Mr. BUTLER. He is warned to the extent that all advertising must carry the basic information that is included in the registration statement. Of course, as you say, that might be untrue, but the proponents of this bill felt that the Government should not be put in the position of approving the soundness of an issue of securities. They felt that it might well disapprove a security for cause shown, but to attempt to approve in advance two or three hundred thousand issues of securities would be imposing a rather dangerous duty upon any commission of the United States Government.

Senator COUZENS. I do not understand that anybody contemplates that, but they ought to be able to know something of the character of the men who put it out, and their reliability, and not only of the man, but of the facts submitted. You do not find reliable men, ordinarily reliable men, men with good reputations, sending out misinformation, and if the public can be guarded against the other kind, why, they ought to be guarded against the other kind.

Mr. BUTLER. Of course, the exemptions in this bill apply only to the registration. Back of that there is always the fraud clause, which is substantially the same as the fraud provision of the State of New York.

In regard to foreign legislation, the British act has been studied in connection with the drafting of the proposed bill. In some ways the British act is more drastic than the bill now proposed. In other ways it is more liberal, due very largely to the differences in the governmental situtation between the two countries. Under the British act, the directors are made responsible to purchasers for any misstatement in the prospectus, which is later on in the act defined as any advertising matter.

But they are excused from such responsibility when they accept in good faith the reports of certified accountants, appraisers, or certain other experts. That is possible under the British system of government, where the central government has absolute control over such experts, and can demand certain requirements of them.

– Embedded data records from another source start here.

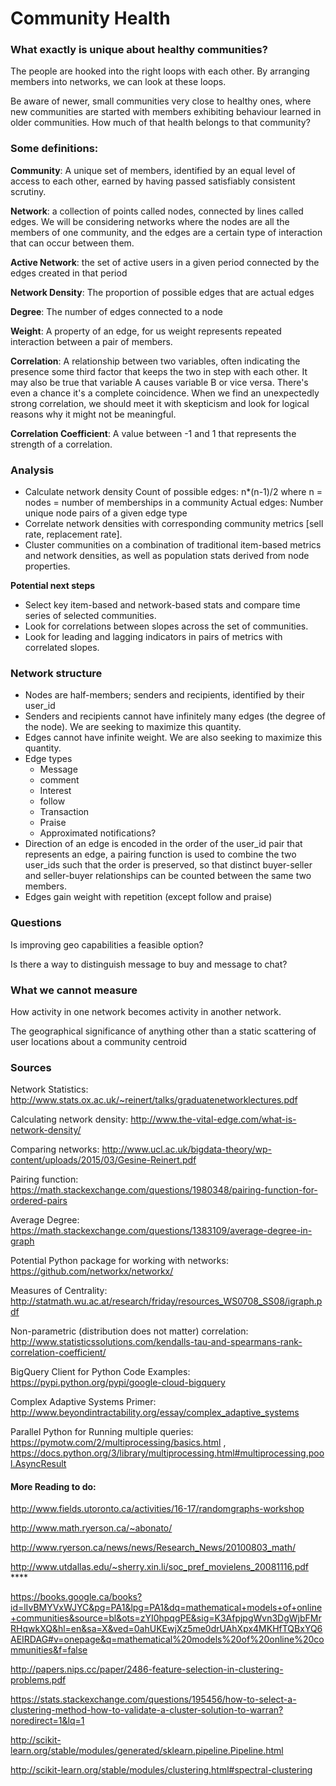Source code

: # Community Health

### What exactly is unique about healthy communities?
 
The people are hooked into the right loops with each other. By arranging members into networks, we can look at these loops. 
 
Be aware of newer, small communities very close to healthy ones, where new communities are started with members exhibiting behaviour learned in older communities. How much of that health belongs to that community?
 
### Some definitions:
 
**Community**: A unique set of members, identified by an equal level of access to each other, earned by having passed satisfiably consistent scrutiny.

**Network**: a collection of points called nodes, connected by lines called edges. We will be considering networks where the nodes are all the members of one community, and the edges are a certain type of interaction that can occur between them.

**Active Network**: the set of active users in a given period connected by the edges created in that period

**Network Density**: The proportion of possible edges that are actual edges

**Degree**: The number of edges connected to a node

**Weight**: A property of an edge, for us weight represents repeated interaction between a pair of members.

**Correlation**: A relationship between two variables, often indicating the presence some third factor that keeps the two in step with each other. It may also be true that variable A causes variable B or vice versa. There's even a chance it's a complete coincidence. When we find an unexpectedly strong correlation, we should meet it with skepticism and look for logical reasons why it might not be meaningful.

**Correlation Coefficient**: A value between -1 and 1 that represents the strength of a correlation.
 
### Analysis
 - Calculate network density
	Count of possible edges:
	  n*(n-1)/2
	  where n = nodes = number of memberships in a community
	Actual edges:
	  Number unique node pairs of a given edge type
 - Correlate network densities with corresponding community metrics [sell rate, replacement rate].
 - Cluster communities on a combination of traditional item-based metrics and network densities, as well as population stats    derived from node properties.

**Potential next steps**
 - Select key item-based and network-based stats and compare time series of selected communities.
 - Look for correlations between slopes across the set of communities.
 - Look for leading and lagging indicators in pairs of metrics with correlated slopes.
 
 
 
 
### Network structure
 
 - Nodes are half-members; senders and recipients, identified by their user_id
 - Senders and recipients cannot have infinitely many edges (the degree of the node). We are seeking to maximize this quantity.
 - Edges cannot have infinite weight. We are also seeking to maximize this quantity.
 - Edge types
	 - Message
 	 - comment 
	 - Interest
	 - follow
	 - Transaction
	 - Praise
	 - Approximated notifications? 
 - Direction of an edge is encoded in the order of the user_id pair that represents an edge, a pairing function is used to combine the two user_ids such that the order is preserved, so that distinct buyer-seller and seller-buyer relationships can be counted between the same two members.
 - Edges gain weight with repetition (except follow and praise)
 
 
### Questions

Is improving geo capabilities a feasible option?

Is there a way to distinguish message to buy and message to chat?
 
### What we cannot measure
 
How activity in one network becomes activity in another network.

The geographical significance of anything other than a static scattering of user locations about a community centroid
 
### Sources

Network Statistics: http://www.stats.ox.ac.uk/~reinert/talks/graduatenetworklectures.pdf
 
Calculating network density: http://www.the-vital-edge.com/what-is-network-density/

Comparing networks: http://www.ucl.ac.uk/bigdata-theory/wp-content/uploads/2015/03/Gesine-Reinert.pdf

Pairing function: https://math.stackexchange.com/questions/1980348/pairing-function-for-ordered-pairs 

Average Degree: https://math.stackexchange.com/questions/1383109/average-degree-in-graph

Potential Python package for working with networks: https://github.com/networkx/networkx/

Measures of Centrality: http://statmath.wu.ac.at/research/friday/resources_WS0708_SS08/igraph.pdf

Non-parametric (distribution does not matter) correlation: http://www.statisticssolutions.com/kendalls-tau-and-spearmans-rank-correlation-coefficient/
 
BigQuery Client for Python Code Examples: https://pypi.python.org/pypi/google-cloud-bigquery

Complex Adaptive Systems Primer: http://www.beyondintractability.org/essay/complex_adaptive_systems

Parallel Python for Running multiple queries: https://pymotw.com/2/multiprocessing/basics.html  ,
https://docs.python.org/3/library/multiprocessing.html#multiprocessing.pool.AsyncResult

#### More Reading to do:

http://www.fields.utoronto.ca/activities/16-17/randomgraphs-workshop

http://www.math.ryerson.ca/~abonato/

http://www.ryerson.ca/news/news/Research_News/20100803_math/

http://www.utdallas.edu/~sherry.xin.li/soc_pref_movielens_20081116.pdf ****

https://books.google.ca/books?id=lIvBMYVxWJYC&pg=PA1&lpg=PA1&dq=mathematical+models+of+online+communities&source=bl&ots=zYI0hpqgPE&sig=K3AfpjpgWvn3DgWjbFMrRHqwkXQ&hl=en&sa=X&ved=0ahUKEwjXz5me0drUAhXpx4MKHfTQBxYQ6AEIRDAG#v=onepage&q=mathematical%20models%20of%20online%20communities&f=false

http://papers.nips.cc/paper/2486-feature-selection-in-clustering-problems.pdf

https://stats.stackexchange.com/questions/195456/how-to-select-a-clustering-method-how-to-validate-a-cluster-solution-to-warran?noredirect=1&lq=1

http://scikit-learn.org/stable/modules/generated/sklearn.pipeline.Pipeline.html

http://scikit-learn.org/stable/modules/clustering.html#spectral-clustering
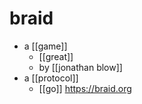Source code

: # braid

- a [[game]]
  - [[great]]
  - by [[jonathan blow]]
- a [[protocol]]
  - [[go]] https://braid.org

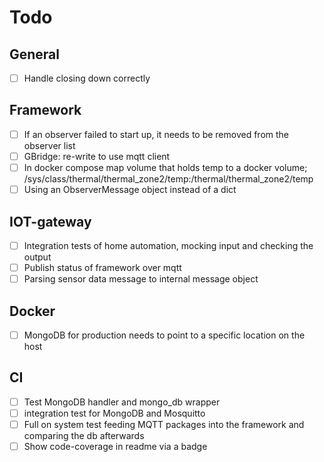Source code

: # Todo

## General
-  [ ] Handle closing down correctly

## Framework
-  [ ] If an observer failed to start up, it needs to be removed from the observer list
-  [ ] GBridge: re-write to use mqtt client
-  [ ] In docker compose map volume that holds temp to a docker volume; /sys/class/thermal/thermal_zone2/temp:/thermal/thermal_zone2/temp
-  [ ] Using an ObserverMessage object instead of a dict

## IOT-gateway
-  [ ] Integration tests of home automation, mocking input and checking the output 
-  [ ] Publish status of framework over mqtt 
-  [ ] Parsing sensor data message to internal message object

## Docker
-  [ ] MongoDB for production needs to point to a specific location on the host

## CI
-  [ ] Test MongoDB handler and mongo_db wrapper
-  [ ] integration test for MongoDB and Mosquitto
-  [ ] Full on system test feeding MQTT packages into the framework and comparing the db afterwards
-  [ ] Show code-coverage in readme via a badge
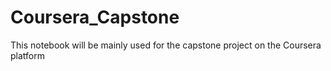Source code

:# Coursera_Capstone
This notebook will be mainly used for the capstone project on the Coursera platform
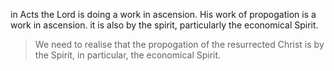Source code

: in Acts the Lord is doing a work in ascension. His work of propogation is a work 
in ascension. it is also by the spirit, particularly the economical Spirit.

> We need to realise that the propogation of the resurrected Christ is by the Spirit, in particular, the economical Spirit.

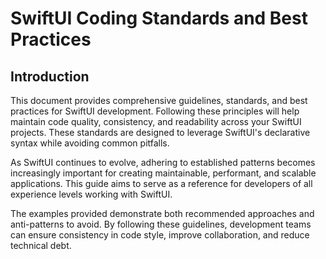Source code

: # SwiftUI Coding Standards and Best Practices

## Introduction

This document provides comprehensive guidelines, standards, and best practices for SwiftUI development. Following these principles will help maintain code quality, consistency, and readability across your SwiftUI projects. These standards are designed to leverage SwiftUI's declarative syntax while avoiding common pitfalls.

As SwiftUI continues to evolve, adhering to established patterns becomes increasingly important for creating maintainable, performant, and scalable applications. This guide aims to serve as a reference for developers of all experience levels working with SwiftUI.

The examples provided demonstrate both recommended approaches and anti-patterns to avoid. By following these guidelines, development teams can ensure consistency in code style, improve collaboration, and reduce technical debt.
</introduction>
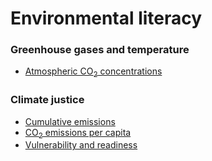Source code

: # Environmental literacy

### Greenhouse gases and temperature
- <a href="atmospheric-co2/notes.md" target="_blank">Atmospheric CO<sub>2</sub> concentrations</a>


### Climate justice
- <a href="cumulative-emissions/notes.md" target="_blank">Cumulative emissions</a>
- <a href="emissions-per-capita/notes.md" target="_blank">CO<sub>2</sub> emissions per capita</a>
- <a href="vulnerability-and-readiness/notes.md" target="_blank">Vulnerability and readiness</a>
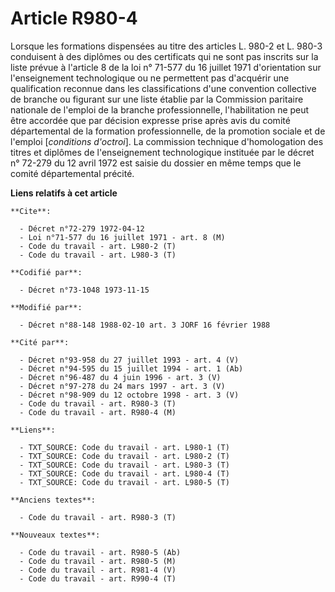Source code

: # Article R980-4

Lorsque les formations dispensées au titre des articles L. 980-2 et L. 980-3 conduisent à des diplômes ou des certificats qui
ne sont pas inscrits sur la liste prévue à l'article 8 de la loi n° 71-577 du 16 juillet 1971 d'orientation sur
l'enseignement technologique ou ne permettent pas d'acquérir une qualification reconnue dans les classifications d'une
convention collective de branche ou figurant sur une liste établie par la Commission paritaire nationale de l'emploi de la
branche professionnelle, l'habilitation ne peut être accordée que par décision expresse prise après avis du comité
départemental de la formation professionnelle, de la promotion sociale et de l'emploi [*conditions d'octroi*]. La commission
technique d'homologation des titres et diplômes de l'enseignement technologique instituée par le décret n° 72-279 du 12 avril
1972 est saisie du dossier en même temps que le comité départemental précité.

**Liens relatifs à cet article**

	**Cite**:

	  - Décret n°72-279 1972-04-12
	  - Loi n°71-577 du 16 juillet 1971 - art. 8 (M)
	  - Code du travail - art. L980-2 (T)
	  - Code du travail - art. L980-3 (T)

	**Codifié par**:

	  - Décret n°73-1048 1973-11-15

	**Modifié par**:

	  - Décret n°88-148 1988-02-10 art. 3 JORF 16 février 1988

	**Cité par**:

	  - Décret n°93-958 du 27 juillet 1993 - art. 4 (V)
	  - Décret n°94-595 du 15 juillet 1994 - art. 1 (Ab)
	  - Décret n°96-487 du 4 juin 1996 - art. 3 (V)
	  - Décret n°97-278 du 24 mars 1997 - art. 3 (V)
	  - Décret n°98-909 du 12 octobre 1998 - art. 3 (V)
	  - Code du travail - art. R980-3 (T)
	  - Code du travail - art. R980-4 (M)

	**Liens**:

	  - TXT_SOURCE: Code du travail - art. L980-1 (T)
	  - TXT_SOURCE: Code du travail - art. L980-2 (T)
	  - TXT_SOURCE: Code du travail - art. L980-3 (T)
	  - TXT_SOURCE: Code du travail - art. L980-4 (T)
	  - TXT_SOURCE: Code du travail - art. L980-5 (T)

	**Anciens textes**:

	  - Code du travail - art. R980-3 (T)

	**Nouveaux textes**:

	  - Code du travail - art. R980-5 (Ab)
	  - Code du travail - art. R980-5 (M)
	  - Code du travail - art. R981-4 (V)
	  - Code du travail - art. R990-4 (T)
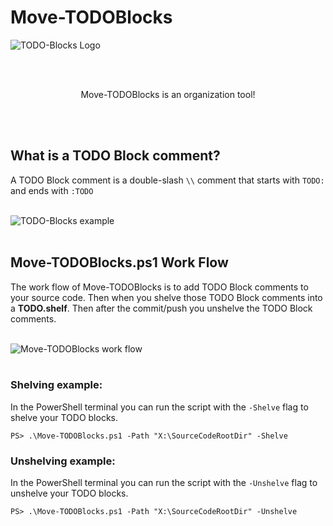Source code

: # Move-TODOBlocks


![TODO-Blocks Logo](/Pictures/TODOBlocks-Logo.png?raw=true "TODO-Blocks Logo") 



<br><br><div align="center">
Move-TODOBlocks is an organization tool!
</div><br><br>

## What is a TODO Block comment?
A TODO Block comment is a double-slash `\\` comment that starts with `TODO:` and ends with `:TODO`<br><br>

![TODO-Blocks example](/Pictures/TODOBlock-example.png?raw=true "TODO-Blocks example")
<br><br>

## Move-TODOBlocks.ps1 Work Flow
The work flow of Move-TODOBlocks is to add TODO Block comments to your source code. Then when you shelve those TODO Block comments into a **TODO.shelf**. Then after the commit/push you unshelve the TODO Block comments.<br><br>

![Move-TODOBlocks work flow](/Pictures/Move-TODOBlock-flow.png?raw=true "TODO-Blocks work flow")
<br><br>

### Shelving example:
In the PowerShell terminal you can run the script with the `-Shelve` flag to shelve your TODO blocks. 

`PS> .\Move-TODOBlocks.ps1 -Path "X:\SourceCodeRootDir" -Shelve`
<br>
### Unshelving example:
In the PowerShell terminal you can run the script with the `-Unshelve` flag to unshelve your TODO blocks.

`PS> .\Move-TODOBlocks.ps1 -Path "X:\SourceCodeRootDir" -Unshelve`
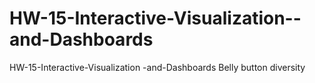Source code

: # HW-15-Interactive-Visualization--and-Dashboards
HW-15-Interactive-Visualization -and-Dashboards Belly button diversity
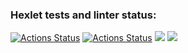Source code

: ### Hexlet tests and linter status:
[![Actions Status](https://github.com/bersyatina/php-project-48/workflows/hexlet-check/badge.svg)](https://github.com/bersyatina/php-project-48/actions)
[![Actions Status](https://github.com/bersyatina/php-project-45/workflows/testing-project/badge.svg)](https://github.com/bersyatina/php-project-48/actions)
<a href="https://codeclimate.com/github/bersyatina/php-project-48/maintainability"><img src="https://api.codeclimate.com/v1/badges/abcdc9a2febd80f49e0e/maintainability" /></a>
<a href="https://codeclimate.com/github/bersyatina/php-project-48/test_coverage"><img src="https://api.codeclimate.com/v1/badges/abcdc9a2febd80f49e0e/test_coverage" /></a>

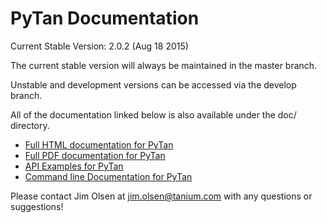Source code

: # PyTan Documentation 

Current Stable Version: 2.0.2 (Aug 18 2015)

The current stable version will always be maintained in the master branch.

Unstable and development versions can be accessed via the develop branch.

All of the documentation linked below is also available under the doc/ directory.

  * [Full HTML documentation for PyTan](http://tanium.github.io/pytan)
  * [Full PDF documentation for PyTan](http://tanium.github.io/pytan/PyTan-2.0.0.pdf)
  * [API Examples for PyTan](http://tanium.github.io/pytan/examples/pytan_examples.html)
  * [Command line Documentation for PyTan](http://tanium.github.io/pytan/_static/bin_doc/index.html)

Please contact Jim Olsen at jim.olsen@tanium.com with any questions or suggestions!
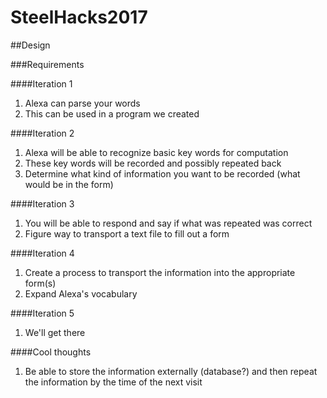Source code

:# SteelHacks2017

##Design

###Requirements

####Iteration 1
1. Alexa can parse your words
2. This can be used in a program we created

####Iteration 2
1. Alexa will be able to recognize basic key words for computation
2. These key words will be recorded and possibly repeated back
3. Determine what kind of information you want to be recorded (what would be in the form)

####Iteration 3
1. You will be able to respond and say if what was repeated was correct
2. Figure way to transport a text file to fill out a form

####Iteration 4
1. Create a process to transport the information into the appropriate form(s)
2. Expand Alexa's vocabulary

####Iteration 5
1. We'll get there


####Cool thoughts
1. Be able to store the information externally (database?) and then repeat the information by the time of the next visit

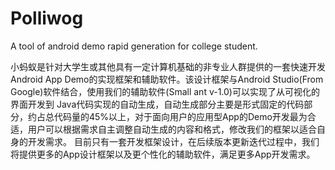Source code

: # Polliwog
A tool of android demo rapid generation for college student.

小蚂蚁是针对大学生或其他具有一定计算机基础的非专业人群提供的一套快速开发Android App Demo的实现框架和辅助软件。该设计框架与Android Studio(From Google)软件结合，使用我们的辅助软件(Small ant v-1.0)可以实现了从可视化的界面开发到 Java代码实现的自动生成，自动生成部分主要是形式固定的代码部分，约占总代码量的45%以上，对于面向用户的应用型App的Demo开发最为合适，用户可以根据需求自主调整自动生成的内容和格式，修改我们的框架以适合自身的开发需求。
	目前只有一套开发框架设计，在后续版本更新迭代过程中，我们将提供更多的App设计框架以及更个性化的辅助软件，满足更多App开发需求。
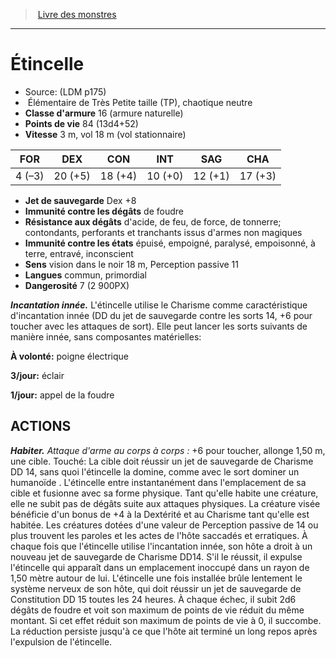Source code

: ﻿> [Livre des monstres](tome_of_beasts.md)

---

# Étincelle

- Source: (LDM p175)
-  Élémentaire de Très Petite taille (TP), chaotique neutre
- **Classe d'armure** 16 (armure naturelle)
- **Points de vie** 84 (13d4+52)
- **Vitesse** 3 m, vol 18 m (vol stationnaire)

|FOR|DEX|CON|INT|SAG|CHA|
|---|---|---|---|---|---|
|4 (–3)|20 (+5)|18 (+4)|10 (+0)|12 (+1)|17 (+3)|

- **Jet de sauvegarde** Dex +8
- **Immunité contre les dégâts** de foudre
- **Résistance aux dégâts** d'acide, de feu, de force, de tonnerre; contondants, perforants et tranchants issus d'armes non magiques
- **Immunité contre les états** épuisé, empoigné, paralysé, empoisonné, à terre, entravé, inconscient
- **Sens** vision dans le noir 18 m, Perception passive 11
- **Langues** commun, primordial
- **Dangerosité** 7 (2 900PX)

**_Incantation innée._** L'étincelle utilise le Charisme comme caractéristique d'incantation innée (DD du jet de sauvegarde contre les sorts 14, +6 pour toucher avec les attaques de sort). Elle peut lancer les sorts suivants de manière innée, sans composantes matérielles:

**À volonté:** poigne électrique

**3/jour:** éclair

**1/jour:** appel de la foudre

## ACTIONS

**_Habiter._** _Attaque d'arme au corps à corps :_ +6 pour toucher, allonge 1,50 m, une cible. Touché: La cible doit réussir un jet de sauvegarde de Charisme DD 14, sans quoi l'étincelle la domine, comme avec le sort dominer un humanoïde . L'étincelle entre instantanément dans l'emplacement de sa cible et fusionne avec sa forme physique. Tant qu'elle habite une créature, elle ne subit pas de dégâts suite aux attaques physiques. La créature visée bénéficie d'un bonus de +4 à la Dextérité et au Charisme tant qu'elle est habitée. Les créatures dotées d'une valeur de Perception passive de 14 ou plus trouvent les paroles et les actes de l'hôte saccadés et erratiques. À chaque fois que l'étincelle utilise l'incantation innée, son hôte a droit à un nouveau jet de sauvegarde de Charisme DD14. S'il le réussit, il expulse l'étincelle qui apparaît dans un emplacement inoccupé dans un rayon de 1,50 mètre autour de lui. L'étincelle une fois installée brûle lentement le système nerveux de son hôte, qui doit réussir un jet de sauvegarde de Constitution DD 15 toutes les 24 heures. À chaque échec, il subit 2d6 dégâts de foudre et voit son maximum de points de vie réduit du même montant. Si cet effet réduit son maximum de points de vie à 0, il succombe. La réduction persiste jusqu'à ce que l'hôte ait terminé un long repos après l'expulsion de l'étincelle.

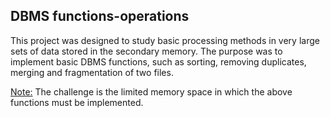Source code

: <h2>DBMS functions-operations</h2>

This project was designed to study basic processing methods in very large sets of data stored in the secondary memory. The purpose was to implement basic DBMS functions, such as sorting, removing duplicates, merging and fragmentation of two files. 

<u>Note:</u> The challenge is the limited memory space in which the above functions must be implemented.
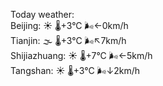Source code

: Today weather:  
Beijing: ☀️   🌡️+3°C 🌬️←0km/h  
Tianjin: 🌫  🌡️+3°C 🌬️↖7km/h  
Shijiazhuang: ☀️   🌡️+7°C 🌬️←5km/h  
Tangshan: ☀️   🌡️+3°C 🌬️↓2km/h  
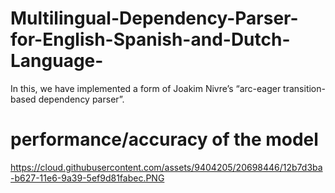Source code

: # Multilingual-Dependency-Parser-for-English-Spanish-and-Dutch-Language-

In this, we have implemented a form of Joakim Nivre’s “arc-eager
transition-based dependency parser”.

# performance/accuracy of the model

https://cloud.githubusercontent.com/assets/9404205/20698446/12b7d3ba-b627-11e6-9a39-5ef9d81fabec.PNG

In the United States we have 49 governments, and the qualifications of appraisers and of certified public accountants are left to the legislation of some 48 States. In some of these States the legislation is adequate. In other States it is not so adequate, and to excuse the directors for a misstatement based on the report of some auditors or certified accountants would practically nullify the strength of the responsibility provision.

As examples I might cite the appraisals that were made in the case of the Wardman securities that have recently been floated and of those floated by F. H. Smith & Co.

Senator COUZENS. Before you leave that point, you understand the rules and regulations of the Bureau of Internal Revenue here?